* PROMPT *
Print, in exact form, the lines below from the one containing "- **Sample Login" through the one containing "- Livewire Components: Utilize", and omit all others.

* INPUT *

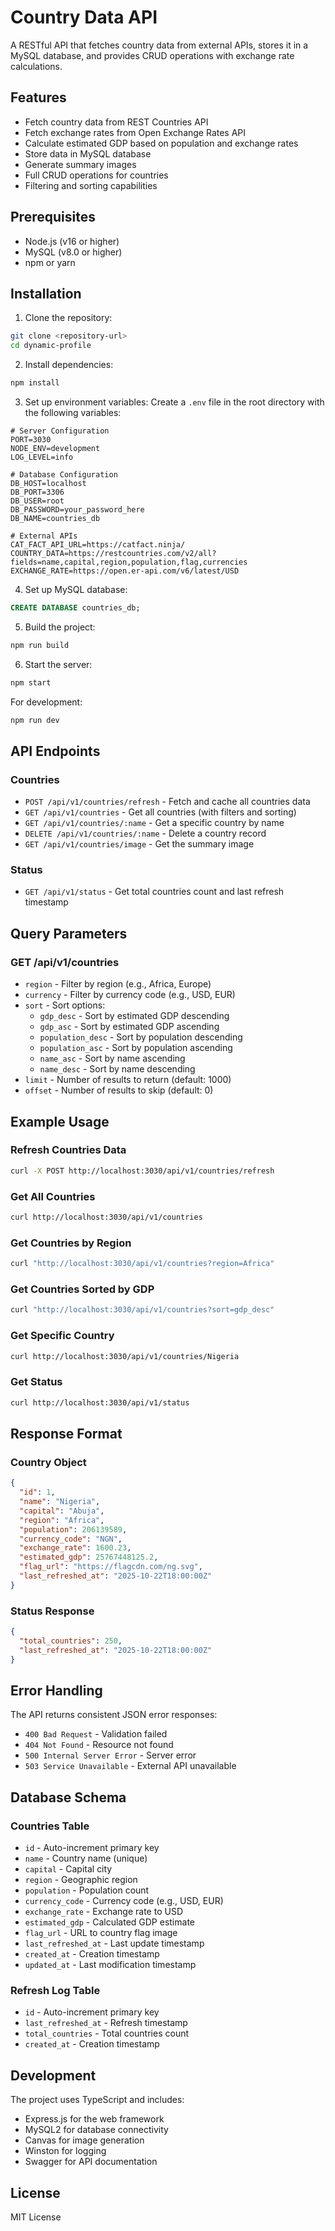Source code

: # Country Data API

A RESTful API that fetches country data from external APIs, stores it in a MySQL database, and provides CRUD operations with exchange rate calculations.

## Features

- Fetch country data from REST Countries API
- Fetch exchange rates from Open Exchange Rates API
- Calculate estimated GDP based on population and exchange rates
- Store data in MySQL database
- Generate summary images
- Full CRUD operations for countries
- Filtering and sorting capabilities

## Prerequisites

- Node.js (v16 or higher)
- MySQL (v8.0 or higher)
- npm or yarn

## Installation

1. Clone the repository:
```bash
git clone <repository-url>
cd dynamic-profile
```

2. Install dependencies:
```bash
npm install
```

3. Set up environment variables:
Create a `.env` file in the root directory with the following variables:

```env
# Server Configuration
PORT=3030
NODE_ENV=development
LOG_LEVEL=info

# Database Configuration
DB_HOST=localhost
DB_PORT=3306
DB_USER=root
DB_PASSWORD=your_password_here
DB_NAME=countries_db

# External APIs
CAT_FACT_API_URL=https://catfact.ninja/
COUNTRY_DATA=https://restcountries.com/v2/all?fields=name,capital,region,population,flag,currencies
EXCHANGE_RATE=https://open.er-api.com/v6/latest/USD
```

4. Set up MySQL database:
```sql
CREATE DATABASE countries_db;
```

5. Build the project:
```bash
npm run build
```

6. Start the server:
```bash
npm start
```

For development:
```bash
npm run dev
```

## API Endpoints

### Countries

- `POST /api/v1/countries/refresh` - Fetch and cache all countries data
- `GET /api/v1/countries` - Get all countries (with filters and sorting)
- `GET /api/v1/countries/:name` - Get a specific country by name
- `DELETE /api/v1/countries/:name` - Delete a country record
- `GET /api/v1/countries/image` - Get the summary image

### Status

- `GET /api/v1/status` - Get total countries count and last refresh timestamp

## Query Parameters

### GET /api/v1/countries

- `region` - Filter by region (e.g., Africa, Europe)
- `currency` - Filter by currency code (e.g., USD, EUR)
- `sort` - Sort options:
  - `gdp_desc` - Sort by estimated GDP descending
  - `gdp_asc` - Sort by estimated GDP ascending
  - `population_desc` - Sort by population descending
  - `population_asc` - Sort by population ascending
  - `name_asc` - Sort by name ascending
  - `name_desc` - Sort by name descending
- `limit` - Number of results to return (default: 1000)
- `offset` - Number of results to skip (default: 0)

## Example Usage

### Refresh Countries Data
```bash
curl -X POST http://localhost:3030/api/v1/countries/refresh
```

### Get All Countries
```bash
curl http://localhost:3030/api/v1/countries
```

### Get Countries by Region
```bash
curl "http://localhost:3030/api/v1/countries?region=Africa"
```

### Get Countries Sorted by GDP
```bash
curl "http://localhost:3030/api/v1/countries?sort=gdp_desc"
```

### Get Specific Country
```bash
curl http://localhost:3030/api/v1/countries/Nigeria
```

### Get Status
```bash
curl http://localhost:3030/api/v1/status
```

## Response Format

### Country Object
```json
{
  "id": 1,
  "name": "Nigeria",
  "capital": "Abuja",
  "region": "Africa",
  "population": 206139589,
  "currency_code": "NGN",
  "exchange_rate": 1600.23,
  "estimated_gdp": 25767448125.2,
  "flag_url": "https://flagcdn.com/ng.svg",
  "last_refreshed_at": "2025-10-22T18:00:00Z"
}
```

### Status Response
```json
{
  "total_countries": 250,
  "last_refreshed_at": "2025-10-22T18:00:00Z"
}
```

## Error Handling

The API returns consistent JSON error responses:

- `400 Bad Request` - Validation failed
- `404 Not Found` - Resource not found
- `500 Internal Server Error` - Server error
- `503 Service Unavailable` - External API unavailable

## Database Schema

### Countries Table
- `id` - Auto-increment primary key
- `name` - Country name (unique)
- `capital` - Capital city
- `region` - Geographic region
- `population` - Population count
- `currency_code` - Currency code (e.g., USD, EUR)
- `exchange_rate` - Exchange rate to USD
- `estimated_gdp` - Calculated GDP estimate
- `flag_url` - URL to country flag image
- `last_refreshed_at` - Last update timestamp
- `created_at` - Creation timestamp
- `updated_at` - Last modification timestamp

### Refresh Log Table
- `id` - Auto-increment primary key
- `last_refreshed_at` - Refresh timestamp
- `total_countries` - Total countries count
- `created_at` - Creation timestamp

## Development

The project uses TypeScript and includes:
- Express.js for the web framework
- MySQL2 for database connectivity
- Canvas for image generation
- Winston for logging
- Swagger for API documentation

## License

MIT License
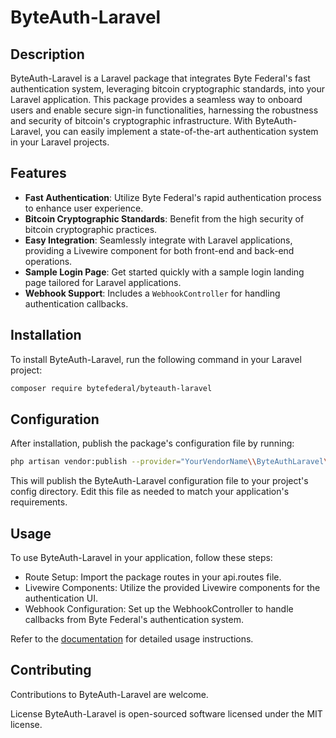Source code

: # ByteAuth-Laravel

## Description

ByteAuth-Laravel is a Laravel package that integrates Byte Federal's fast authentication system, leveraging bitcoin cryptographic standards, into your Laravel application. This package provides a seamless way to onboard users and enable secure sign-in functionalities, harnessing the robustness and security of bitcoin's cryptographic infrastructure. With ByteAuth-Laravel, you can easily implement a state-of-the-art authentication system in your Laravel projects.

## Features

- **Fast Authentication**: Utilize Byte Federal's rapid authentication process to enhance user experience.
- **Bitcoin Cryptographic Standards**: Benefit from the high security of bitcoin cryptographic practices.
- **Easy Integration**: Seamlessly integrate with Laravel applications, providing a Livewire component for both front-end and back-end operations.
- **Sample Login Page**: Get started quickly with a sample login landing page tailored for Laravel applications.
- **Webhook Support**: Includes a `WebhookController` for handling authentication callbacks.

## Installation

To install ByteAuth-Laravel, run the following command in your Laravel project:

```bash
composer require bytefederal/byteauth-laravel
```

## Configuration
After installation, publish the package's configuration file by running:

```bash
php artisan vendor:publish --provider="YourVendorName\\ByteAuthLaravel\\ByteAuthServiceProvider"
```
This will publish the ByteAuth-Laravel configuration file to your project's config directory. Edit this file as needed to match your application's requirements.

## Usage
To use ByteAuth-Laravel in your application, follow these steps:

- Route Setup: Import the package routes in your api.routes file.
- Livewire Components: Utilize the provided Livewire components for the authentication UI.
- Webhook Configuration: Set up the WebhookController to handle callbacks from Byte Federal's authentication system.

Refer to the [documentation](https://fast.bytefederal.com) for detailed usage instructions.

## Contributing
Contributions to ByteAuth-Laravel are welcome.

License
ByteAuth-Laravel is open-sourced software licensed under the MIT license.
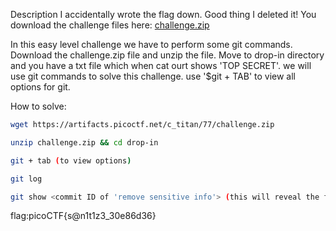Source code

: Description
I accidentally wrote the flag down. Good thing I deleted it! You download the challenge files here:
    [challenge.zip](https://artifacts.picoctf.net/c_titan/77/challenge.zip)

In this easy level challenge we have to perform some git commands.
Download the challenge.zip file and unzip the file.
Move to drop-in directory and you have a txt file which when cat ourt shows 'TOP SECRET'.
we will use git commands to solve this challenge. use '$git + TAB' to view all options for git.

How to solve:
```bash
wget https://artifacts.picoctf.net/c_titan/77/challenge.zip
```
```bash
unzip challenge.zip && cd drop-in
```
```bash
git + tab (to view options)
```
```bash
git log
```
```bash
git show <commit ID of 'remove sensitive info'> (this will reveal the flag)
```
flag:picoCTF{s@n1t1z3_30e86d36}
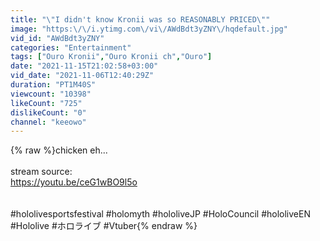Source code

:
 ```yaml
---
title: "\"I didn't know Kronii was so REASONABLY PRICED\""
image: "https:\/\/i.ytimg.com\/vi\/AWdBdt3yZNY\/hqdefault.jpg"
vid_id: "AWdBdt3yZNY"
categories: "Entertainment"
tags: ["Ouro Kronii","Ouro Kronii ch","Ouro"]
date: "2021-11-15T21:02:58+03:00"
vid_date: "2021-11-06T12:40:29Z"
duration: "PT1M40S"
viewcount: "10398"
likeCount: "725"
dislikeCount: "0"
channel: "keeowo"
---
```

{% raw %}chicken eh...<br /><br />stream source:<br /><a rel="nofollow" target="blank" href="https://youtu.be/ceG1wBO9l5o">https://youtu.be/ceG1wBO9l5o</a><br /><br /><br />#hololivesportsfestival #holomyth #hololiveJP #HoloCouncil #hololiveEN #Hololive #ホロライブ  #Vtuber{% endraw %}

* RESULT OF THE TASK *
- **Sample Login Page**: Get started quickly with a sample login landing page tailored for Laravel applications.
- **Webhook Support**: Includes a `WebhookController` for handling authentication callbacks.

## Installation

To install ByteAuth-Laravel, run the following command in your Laravel project:

```bash
composer require bytefederal/byteauth-laravel
```

## Configuration
After installation, publish the package's configuration file by running:

```bash
php artisan vendor:publish --provider="YourVendorName\\ByteAuthLaravel\\ByteAuthServiceProvider"
```
This will publish the ByteAuth-Laravel configuration file to your project's config directory. Edit this file as needed to match your application's requirements.

## Usage
To use ByteAuth-Laravel in your application, follow these steps:

- Route Setup: Import the package routes in your api.routes file.
- Livewire Components: Utilize the provided Livewire components for the authentication UI.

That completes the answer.